Nozzy, a crew member working aboard a trash-collecting barge, is never quite sure what he's going to pull from the water.
Last season's haul racked up 60,206 pounds of scrap metal, 1,413 tires and 114 milk crates.
There were two jet skis. A typewriter. Eighteen TVs. Three cars. A jacuzzi. And a message in a bottle.
"Oh yeah, the weirdest thing we ever found was a Civil War-era mortar shell," Nozzy said.
The 19th-century bomb was hauled up from the river by a volunteer during a clean-up years ago. They took it home with them, Nozzy remembers. But a few days later the U.S. Coast Guard showed up at the volunteer's house to get it.
Nicknamed after Nos — the Monster-manufactured, NASCAR-sponsored energy drink he used to down religiously — Nozzy has seen a lot during his 15 years working for Living Lands and Waters.
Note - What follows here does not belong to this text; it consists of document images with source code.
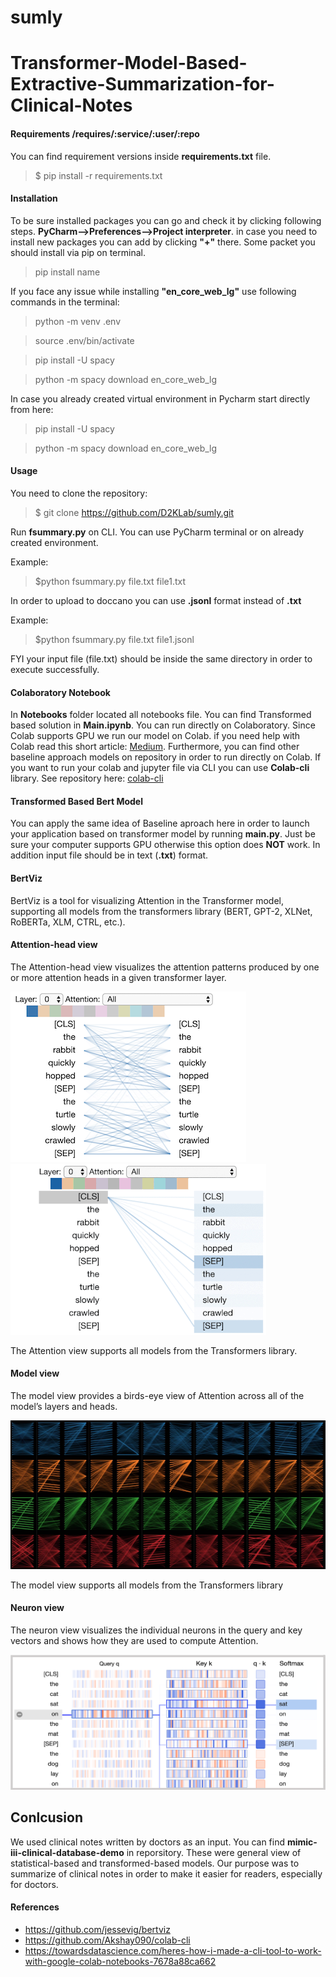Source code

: # sumly


# Transformer-Model-Based-Extractive-Summarization-for-Clinical-Notes


                  

 #### Requirements /requires/:service/:user/:repo
You can find requirement versions inside **requirements.txt** file.

> $ pip install -r requirements.txt

#### Installation

To be sure installed packages you can go and check it by clicking following steps. **PyCharm-->Preferences-->Project interpreter**. in case you need to install new packages you can add by clicking **"+"** there.
Some packet you should install via pip on terminal. 
> pip install name

If you face any issue while installing  **"en_core_web_lg"** use following commands in the terminal:

>python -m venv .env

>source .env/bin/activate

>pip install -U spacy

>python -m spacy download en_core_web_lg

In case you already created virtual environment in Pycharm start directly from here:

>pip install -U spacy

>python -m spacy download en_core_web_lg


#### Usage

You need to clone the repository:

> $ git clone https://github.com/D2KLab/sumly.git

Run **fsummary.py** on CLI. You can use PyCharm terminal or on already created environment.

Example: 
>$python fsummary.py file.txt file1.txt

In order to upload to doccano you can use **.jsonl** format instead of **.txt**

Example: 
>$python fsummary.py file.txt file1.jsonl

FYI your input file (file.txt) should be inside the same directory in order to execute successfully.

#### Colaboratory Notebook

In **Notebooks** folder located all notebooks file. You can find Transformed based solution in **Main.ipynb**. You can run directly on Colaboratory. Since Colab supports GPU we run our model on Colab.
if you need help with Colab read this short article: [Medium](https://medium.com/@rizvansaatov94/how-to-import-data-to-google-colab-for-the-beginner-6a311f051279).
Furthermore, you can find  other baseline approach models on repository in order to run directly on Colab. 
If you want to run your colab and jupyter file via CLI you can use **Colab-cli** library.
See repository here: [colab-cli](https://github.com/Akshay090/colab-cli)



#### Transformed Based Bert Model

You can apply the same idea of Baseline aproach here in order to launch your application based on transformer model by running **main.py**. Just be sure your computer supports GPU otherwise this option does **NOT** work. In addition input file should be in text (**.txt**) format.

#### BertViz

BertViz is a tool for visualizing Attention in the Transformer model, supporting all models from the transformers library (BERT, GPT-2, XLNet, RoBERTa, XLM, CTRL, etc.).

#### Attention-head view
The Attention-head view visualizes the attention patterns produced by one or more attention heads in a given transformer layer.

 
![alt text](https://github.com/D2KLab/sumly/blob/master/Images/head_thumbnail_left.png) 
![alt text](https://github.com/D2KLab/sumly/blob/master/Images/head_thumbnail_right.gif) 


The Attention view supports all models from the Transformers library.

#### Model view

The model view provides a birds-eye view of Attention across all of the model’s layers and heads.


![alt text](https://github.com/D2KLab/sumly/blob/master/Images/model_thumbnail.jpg) 


The model view supports all models from the Transformers library

#### Neuron view

The neuron view visualizes the individual neurons in the query and key vectors and shows how they are used to compute Attention.


![alt text](https://github.com/D2KLab/sumly/blob/master/Images/neuron_thumbnail.png)



## Conlcusion


We used clinical notes written by doctors as an input. You can find  **mimic-iii-clinical-database-demo** in reporsitory. These were general view of statistical-based and transformed-based models. Our purpose was to summarize of clinical notes in order to make it easier for readers, especially for doctors. 

#### References

- https://github.com/jessevig/bertviz
- https://github.com/Akshay090/colab-cli
- https://towardsdatascience.com/heres-how-i-made-a-cli-tool-to-work-with-google-colab-notebooks-7678a88ca662
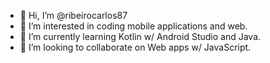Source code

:- 👋 Hi, I’m @ribeirocarlos87
- 👀 I’m interested in coding mobile applications and web.
- 🌱 I’m currently learning Kotlin w/ Android Studio and Java.
- 💞️ I’m looking to collaborate on Web apps w/ JavaScript.
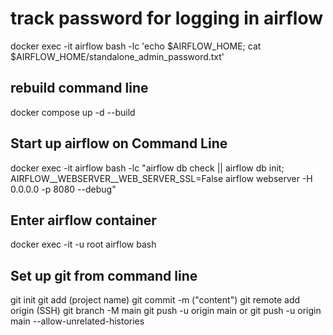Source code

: # track password for logging in airflow 
docker exec -it airflow bash -lc 'echo $AIRFLOW_HOME; cat $AIRFLOW_HOME/standalone_admin_password.txt'

## rebuild command line 
docker compose up -d --build

## Start up airflow on Command Line
docker exec -it airflow bash -lc "airflow db check || airflow db init; AIRFLOW__WEBSERVER__WEB_SERVER_SSL=False airflow webserver -H 0.0.0.0 -p 8080 --debug"

## Enter airflow container 
docker exec -it -u root airflow bash

## Set up git from command line
git init
git add (project name)
git commit -m ("content")
git remote add origin (SSH)
git branch -M main
git push -u origin main  or git push -u origin main --allow-unrelated-histories
 
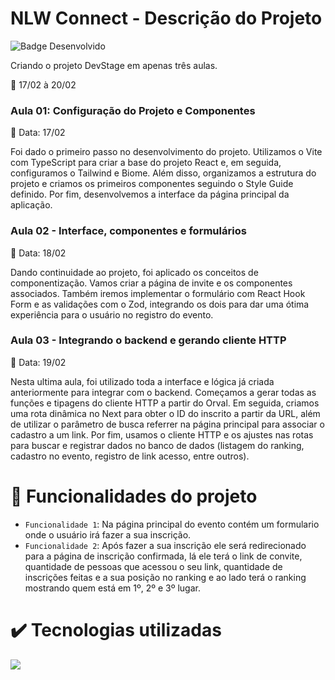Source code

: # NLW Connect - Descrição do Projeto

![Badge Desenvolvido](http://img.shields.io/static/v1?label=STATUS&message=Desenvolvido&color=GREEN&style=for-the-badge)

Criando o projeto DevStage em apenas três aulas.

:calendar: 17/02 à 20/02

### Aula 01: Configuração do Projeto e Componentes

:date: Data: 17/02

Foi dado o primeiro passo no desenvolvimento do projeto. Utilizamos o Vite com TypeScript para criar a base do projeto React e, em seguida, configuramos o Tailwind e Biome. Além disso, organizamos a estrutura do projeto e criamos os primeiros componentes seguindo o Style Guide definido. Por fim, desenvolvemos a interface da página principal da aplicação.

### Aula 02 - Interface, componentes e formulários

:date: Data: 18/02

Dando continuidade ao projeto, foi aplicado os conceitos de componentização. Vamos criar a página de invite e os componentes associados. Também iremos implementar o formulário com React Hook Form e as validações com o Zod, integrando os dois para dar uma ótima experiência para o usuário no registro do evento.

### Aula 03 - Integrando o backend e gerando cliente HTTP

:date: Data: 19/02

Nesta ultima aula, foi utilizado toda a interface e lógica já criada anteriormente para integrar com o backend. Começamos a gerar todas as funções e tipagens do cliente HTTP a partir do Orval. Em seguida, criamos uma rota dinâmica no Next para obter o ID do inscrito a partir da URL, além de utilizar o parâmetro de busca referrer na página principal para associar o cadastro a um link. Por fim, usamos o cliente HTTP e os ajustes nas rotas para buscar e registrar dados no banco de dados (listagem do ranking, cadastro no evento, registro de link acesso, entre outros).

# :hammer: Funcionalidades do projeto

- `Funcionalidade 1`: Na página principal do evento contém um formulario onde o usuário irá fazer a sua inscrição.
- `Funcionalidade 2`: Após fazer a sua inscrição ele será redirecionado para a página de inscrição confirmada, lá ele terá o link de convite, quantidade de pessoas que acessou o seu link, quantidade de inscrições feitas e a sua posição no ranking e ao lado terá o ranking mostrando quem está em 1º, 2º e 3º lugar.

# :heavy_check_mark: Tecnologias utilizadas

<img src="https://icongr.am/devicon/react-original-wordmark.svg?size=71&color=currentColor">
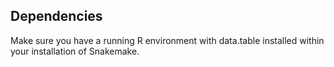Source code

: 

## Dependencies

Make sure you have a running R environment with data.table installed within your installation of Snakemake.
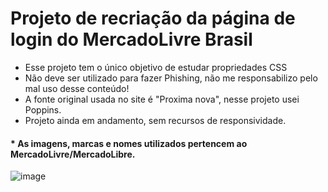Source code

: # Projeto de recriação da página de login do MercadoLivre Brasil
* Esse projeto tem o único objetivo de estudar propriedades CSS
* Não deve ser utilizado para fazer Phishing, não me responsabilizo pelo mal uso desse conteúdo!
* A fonte original usada no site é "Proxima nova", nesse projeto usei Poppins.
* Projeto ainda em andamento, sem recursos de responsividade.
#### * As imagens, marcas e nomes utilizados pertencem ao MercadoLivre/MercadoLibre.
![image](https://user-images.githubusercontent.com/82134080/121817326-1d41ba80-cc57-11eb-923f-e7ba91b98f2c.png)
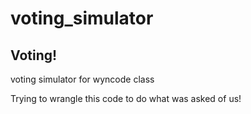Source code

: # voting_simulator
Voting!
----
voting simulator for wyncode class

Trying to wrangle this code to do what was asked of us!


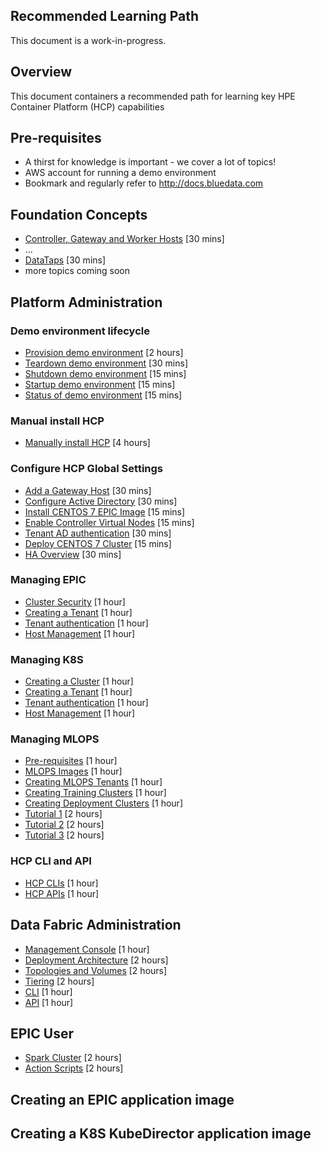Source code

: Recommended Learning Path
---
This document is a work-in-progress.

## Overview

This document containers a recommended path for learning key HPE Container Platform (HCP) capabilities

## Pre-requisites

- A thirst for knowledge is important - we cover a lot of topics!
- AWS account for running a demo environment
- Bookmark and regularly refer to http://docs.bluedata.com

## Foundation Concepts

- [Controller, Gateway and Worker Hosts](./HCP_Foundation_Concepts/controller_gateway_and_worker_hosts.md) [30 mins]
- ...
- [DataTaps](./HCP_Foundation_Concepts/datataps.md) [30 mins]
- more topics coming soon

## Platform Administration

### Demo environment lifecycle

- [Provision demo environment](./HCP_Administration/provision_demo_environment.md) [2 hours]
- [Teardown demo environment](./HCP_Administration/teardown_demo_environment.md) [30 mins]
- [Shutdown demo environment](./HCP_Administration/shutdown_demo_environment.md) [15 mins]
- [Startup demo environment](./HCP_Administration/startup_demo_environment.md) [15 mins]
- [Status of demo environment](./HCP_Administration/status_demo_environment.md) [15 mins]

### Manual install HCP

- [Manually install HCP](./HCP_Administration/manually_install_demo_environment.md) [4 hours]

### Configure HCP Global Settings

- [Add a Gateway Host](./HCP_Administration/add_a_gateway_host.md) [30 mins]
- [Configure Active Directory](./HCP_Administration/configure_active_directory.md) [30 mins]
- [Install CENTOS 7 EPIC Image](./HCP_Administration/install_centos_7_image.md) [15 mins]
- [Enable Controller Virtual Nodes](./HCP_Administration/enabled_controller_virtual_nodes.md) [15 mins]
- [Tenant AD authentication](./HCP_Administration/tenant_ad_authentication.md) [30 mins]
- [Deploy CENTOS 7 Cluster](./HCP_Administration/deploy_centos_7_cluster.md) [15 mins]
- [HA Overview](./HCP_Administration/ha_overview.md) [30 mins]

### Managing EPIC

- [Cluster Security](./HCP_Administration/cluster_security.md) [1 hour]
- [Creating a Tenant](./HCP_Administration/creating_a_tenant.md) [1 hour]
- [Tenant authentication](./HCP_Administration/tenant_authentication.md) [1 hour]
- [Host Management](./HCP_Administration/host_management.md) [1 hour]

### Managing K8S

- [Creating a Cluster](./HCP_Administration/creating_a_k8s_cluster.md) [1 hour]
- [Creating a Tenant](./HCP_Administration/creating_a_k8s_tenant.md) [1 hour]
- [Tenant authentication](./HCP_Administration/tenant_authentication.md) [1 hour]
- [Host Management](./HCP_Administration/k8s_host_management.md) [1 hour]

### Managing MLOPS

- [Pre-requisites](./Managing_MLOPS/prerequisites.md) [1 hour]
- [MLOPS Images](./Managing_MLOPS/images.md) [1 hour]
- [Creating MLOPS Tenants](./Managing_MLOPS/creating_tenants.md) [1 hour]
- [Creating Training Clusters](./Managing_MLOPS/creating_training_clusters.md) [1 hour]
- [Creating Deployment Clusters](./Managing_MLOPS/creating_deployment_clusters.md) [1 hour]
- [Tutorial 1](./Managing_MLOPS/tutorial_1.md) [2 hours]
- [Tutorial 2](./Managing_MLOPS/tutorial_2.md) [2 hours]
- [Tutorial 3](./Managing_MLOPS/tutorial_3.md) [2 hours]

### HCP CLI and API

- [HCP CLIs](./HCP_Administration/hcp_cli.md) [1 hour]
- [HCP APIs](./HCP_Administration/hcp_api.md) [1 hour]

## Data Fabric Administration

- [Management Console](./Data_Fabric_Administration/management_console.md) [1 hour]
- [Deployment Architecture](./Data_Fabric_Administration/deployment_architecture.md) [2 hours]
- [Topologies and Volumes](./Data_Fabric_Administration/topologies_and_volumes.md) [2 hours]
- [Tiering](./Data_Fabric_Administration/tiering.md) [2 hours]
- [CLI](./Data_Fabric_Administration/cli.md) [1 hour]
- [API](./Data_Fabric_Administration/cli.md) [1 hour]

## EPIC User

- [Spark Cluster](./EPIC_User/spark_cluster.md) [2 hours]
- [Action Scripts](./EPIC_User/action_scripts.md) [2 hours]

## Creating an EPIC application image

## Creating a K8S KubeDirector application image
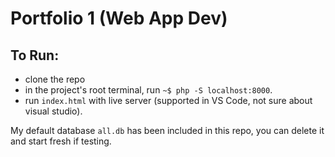 # Portfolio 1 (Web App Dev)

## To Run:

- clone the repo
- in the project's root terminal, run `~$ php -S localhost:8000`.
- run `index.html` with live server (supported in VS Code, not sure about visual studio).

My default database `all.db` has been included in this repo, you can delete it and start fresh if testing. 
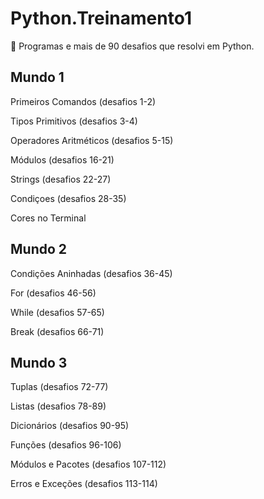 # Python.Treinamento1

🐍 Programas e mais de 90 desafios que resolvi em Python.

## Mundo 1 

Primeiros Comandos (desafios 1-2)

Tipos Primitivos (desafios 3-4)

Operadores Aritméticos (desafios 5-15)

Módulos (desafios 16-21)

Strings (desafios 22-27)

Condiçoes (desafios 28-35)

Cores no Terminal

## Mundo 2 

Condições Aninhadas (desafios 36-45)

For (desafios 46-56)

While (desafios 57-65)

Break (desafios 66-71)

## Mundo 3 

Tuplas (desafios 72-77)

Listas (desafios 78-89)

Dicionários (desafios 90-95)

Funções (desafios 96-106)

Módulos e Pacotes (desafios 107-112)

Erros e Exceções (desafios 113-114)

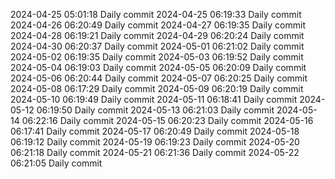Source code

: 
2024-04-25 05:01:18 Daily commit
2024-04-25 06:19:33 Daily commit
2024-04-26 06:20:49 Daily commit
2024-04-27 06:19:35 Daily commit
2024-04-28 06:19:21 Daily commit
2024-04-29 06:20:24 Daily commit
2024-04-30 06:20:37 Daily commit
2024-05-01 06:21:02 Daily commit
2024-05-02 06:19:35 Daily commit
2024-05-03 06:19:52 Daily commit
2024-05-04 06:19:03 Daily commit
2024-05-05 06:20:09 Daily commit
2024-05-06 06:20:44 Daily commit
2024-05-07 06:20:25 Daily commit
2024-05-08 06:17:29 Daily commit
2024-05-09 06:20:19 Daily commit
2024-05-10 06:19:49 Daily commit
2024-05-11 06:18:41 Daily commit
2024-05-12 06:19:50 Daily commit
2024-05-13 06:21:03 Daily commit
2024-05-14 06:22:16 Daily commit
2024-05-15 06:20:23 Daily commit
2024-05-16 06:17:41 Daily commit
2024-05-17 06:20:49 Daily commit
2024-05-18 06:19:12 Daily commit
2024-05-19 06:19:23 Daily commit
2024-05-20 06:21:18 Daily commit
2024-05-21 06:21:36 Daily commit
2024-05-22 06:21:05 Daily commit
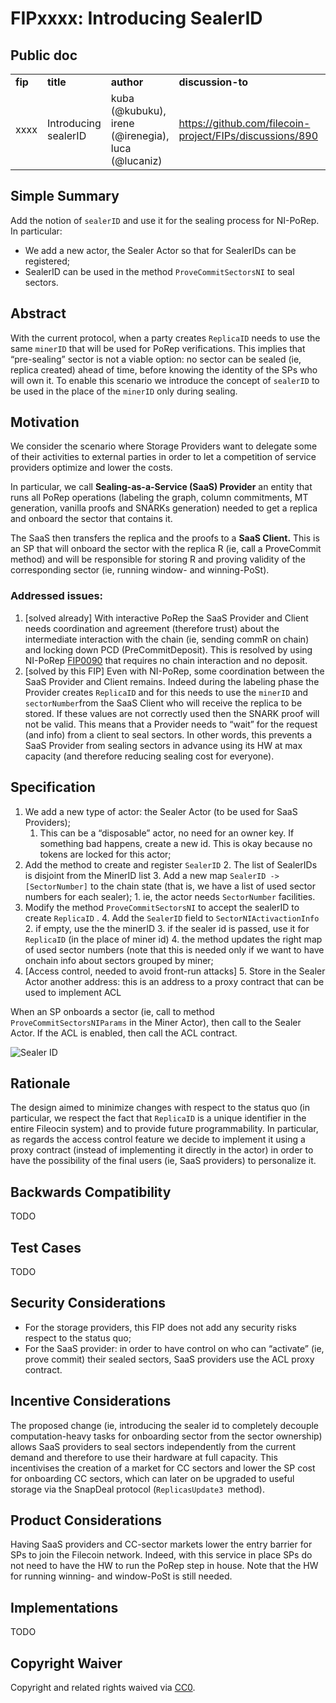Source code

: 
# FIPxxxx: Introducing SealerID


## Public doc


<table>
  <tr>
   <td><strong>fip</strong>
   </td>
   <td><strong>title</strong>
   </td>
   <td><strong>author</strong>
   </td>
   <td><strong>discussion-to</strong>
   </td>
   <td><strong>status</strong>
   </td>
   <td><strong>type</strong>
   </td>
   <td><strong>category</strong>
   </td>
   <td><strong>created</strong>
   </td>
  </tr>
  <tr>
   <td>xxxx
   </td>
   <td>Introducing sealerID
   </td>
   <td>kuba (@kubuku), irene (@irenegia), luca (@lucaniz)
   </td>
   <td><a href="https://github.com/filecoin-project/FIPs/discussions/890">https://github.com/filecoin-project/FIPs/discussions/890</a>
   </td>
   <td>Draft
   </td>
   <td>Technical
   </td>
   <td>Core
   </td>
   <td> 17th April 2024
   </td>
  </tr>
</table>



## Simple Summary

Add the notion of `sealerID` and use it for the sealing process for NI-PoRep. In particular:



* We add a new actor, the Sealer Actor so that for SealerIDs can be registered;
* SealerID can be used in the method `ProveCommitSectorsNI` to seal sectors.


## Abstract 

With the current protocol, when a party creates `ReplicaID` needs to use the same `minerID` that will be used for PoRep verifications. This implies that “pre-sealing” sector is not a viable option: no sector can be sealed (ie, replica created) ahead of time, before knowing the identity of the SPs who will own it. To enable this scenario we introduce the concept of `sealerID` to be used in the place of the `minerID` only during sealing.


## Motivation

We consider the scenario where Storage Providers want to delegate some of their activities to external parties in order to let a competition of service providers optimize and lower the costs.

In particular, we call **Sealing-as-a-Service (SaaS) Provider** an entity that runs all PoRep operations (labeling the graph, column commitments, MT generation, vanilla proofs and SNARKs generation) needed to get a replica and onboard the sector that contains it.

The SaaS then transfers the replica and the proofs to a **SaaS Client.** This is an SP that will onboard the sector with the replica R (ie, call a ProveCommit method) and will be responsible for storing R and proving validity of the corresponding sector (ie, running window- and winning-PoSt).


### Addressed issues:



1. [solved already] With interactive PoRep the SaaS Provider and Client needs coordination and agreement (therefore trust) about the intermediate interaction with the chain (ie, sending commR on chain) and locking down PCD (PreCommitDeposit). This is resolved by using NI-PoRep [FIP0090](https://github.com/filecoin-project/FIPs/blob/master/FIPS/fip-0090.md) that requires no chain interaction and no deposit.
2. [solved by this FIP] Even with NI-PoRep, some coordination between the SaaS Provider and Client remains. Indeed during the labeling phase the Provider creates `ReplicaID` and for this needs to use the `minerID` and `sectorNumber`from the SaaS Client who will receive the replica to be stored. If these values are not correctly used then the SNARK proof will not be valid. This means that a Provider needs to “wait” for the request (and info) from a client to seal sectors. In other words, this prevents a SaaS Provider from sealing sectors in advance using its HW at max capacity (and therefore reducing sealing cost for everyone).


## Specification



1. We add a new type of actor: the Sealer Actor (to be used for SaaS Providers);
    1. This can be a “disposable” actor, no need for an owner key. If something bad happens, create a new id. This is okay because no tokens are locked for this actor;
2. Add the method to create and register `SealerID`
    2. The list of SealerIDs is disjoint from the MinerID list
    3. Add a new map `SealerID -> [SectorNumber]` to the chain state (that is, we have a list of used sector numbers for each sealer);
        1. ie, the actor needs `SectorNumber` facilities.
3. Modify the method `ProveCommitSectorsNI` to accept the sealerID to create `ReplicaID` .
    4. Add the `SealerID` field to `SectorNIActivactionInfo`
        2. if empty, use the the minerID
        3. if the sealer id is passed, use it for `ReplicaID` (in the place of miner id)
        4. the method updates the right map of used sector numbers (note that this is needed only if we want to have onchain info about sectors grouped by miner;
4. [Access control, needed to avoid front-run attacks]
    5. Store in the Sealer Actor another address: this is an address to a proxy contract that can be used to implement ACL

When an SP onboards a sector (ie, call to method `ProveCommitSectorsNIParams` in the Miner Actor), then call to the Sealer Actor. If the ACL is enabled, then call the ACL contract.

![Sealer ID](https://github.com/filecoin-project/FIPs/assets/23217773/4852d5eb-6c81-4fc7-9f7e-dd7a351ed943)





## Rationale 

The design aimed to minimize changes with respect to the status quo (in particular, we respect the fact that  `ReplicaID` is a unique identifier in the entire Fileocin system) and to provide future programmability. In particular, as regards the access control feature we decide to implement it using a proxy contract (instead of implementing it directly in the actor) in order to have the possibility of the final users (ie, SaaS providers) to personalize it. 


## Backwards Compatibility

TODO


## Test Cases

TODO


## Security Considerations

* For the storage providers, this FIP does not add any security risks respect to the status quo;
* For the SaaS provider: in order to have control on who can “activate” (ie, prove commit) their sealed sectors, SaaS providers use the ACL proxy contract.

## Incentive Considerations

The proposed change (ie, introducing the sealer id to completely decouple computation-heavy tasks for onboarding sector from the sector ownership) allows SaaS providers to seal sectors independently from the current demand and therefore to use their hardware at full capacity. This incentivises the creation of a market for CC sectors and lower the SP cost for onboarding CC sectors, which can later on be upgraded to useful storage via the SnapDeal protocol (`ReplicasUpdate3 `method).


## Product Considerations

Having SaaS providers and CC-sector markets lower the entry barrier for SPs to join the Filecoin network. Indeed, with this service in place SPs do not need to have the HW to run the PoRep step in house. Note that the HW for running winning- and window-PoSt is still needed.


## Implementations

TODO


## Copyright Waiver

Copyright and related rights waived via [CC0](https://creativecommons.org/publicdomain/zero/1.0/).
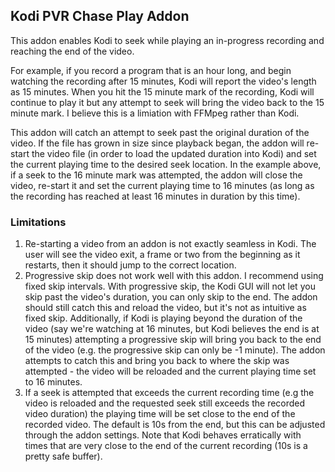 ## Kodi PVR Chase Play Addon
This addon enables Kodi to seek while playing an in-progress recording and reaching the end of the video.

For example, if you record a program that is an hour long, and begin watching the recording after 15 minutes, Kodi will 
report the video's length as 15 minutes.  When you hit the 15 minute mark of the recording, Kodi will continue to play it
but any attempt to seek will bring the video back to the 15 minute mark. I 
believe this is a limiation with FFMpeg rather than Kodi.

This addon will catch an attempt to seek past the original duration of the video.
If the file has grown in size since playback began, the addon will re-start the video file (in order to load the updated
duration into Kodi) and set the current playing time to the desired seek location.  In the example above, if a seek
to the 16 minute mark was attempted, the addon will close the video, re-start it and set the current playing time
to 16 minutes (as long as the recording has reached at least 16 minutes in duration by this time).

### Limitations
1. Re-starting a video from an addon is not exactly seamless in Kodi.  The
user will see the video exit, a frame or two from the beginning as it restarts,
then it should jump to the correct location.
2. Progressive skip does not work well with this addon.  I recommend using fixed skip intervals.  With progressive
skip, the Kodi GUI will not let you skip past the video's duration, you can only skip to the end.  The addon should still
catch this and reload the video, but it's not as intuitive as fixed skip.  Additionally, if Kodi is playing beyond the
duration of the video (say we're watching at 16 minutes, but Kodi believes the end is at 15 minutes) attempting a progressive
skip will bring you back to the end of the video (e.g. the progressive skip can only be -1 minute).  The addon attempts
to catch this and bring you back to where the skip was attempted - the video will be reloaded and the current playing time
set to 16 minutes.
3. If a seek is attempted that exceeds the current recording time (e.g the video is reloaded and the requested seek still
exceeds the recorded video duration) the playing time will be set close to the end of the recorded video.  The default is
10s from the end, but this can be adjusted through the addon settings.  Note that Kodi behaves erratically with times that
are very close to the end of the current recording (10s is a pretty safe buffer).
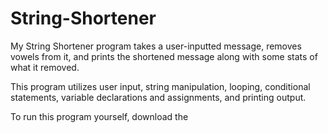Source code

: # String-Shortener
My String Shortener program takes a user-inputted message, removes vowels from it, and prints the shortened message along with some stats of what it removed.

This program utilizes user input, string manipulation, looping, conditional statements, variable declarations and assignments, and printing output.

To run this program yourself, download the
The organization says it's the only non-profit doing "industrial strength" river clean-up in the world.
Living Lands and Waters is many things: a 23-year-old environmental non-profit, a band of modern-day deckhands living on a barge nine months of the year, educators who host watershed conservation initiatives and workshops and even, a group of tree-planters.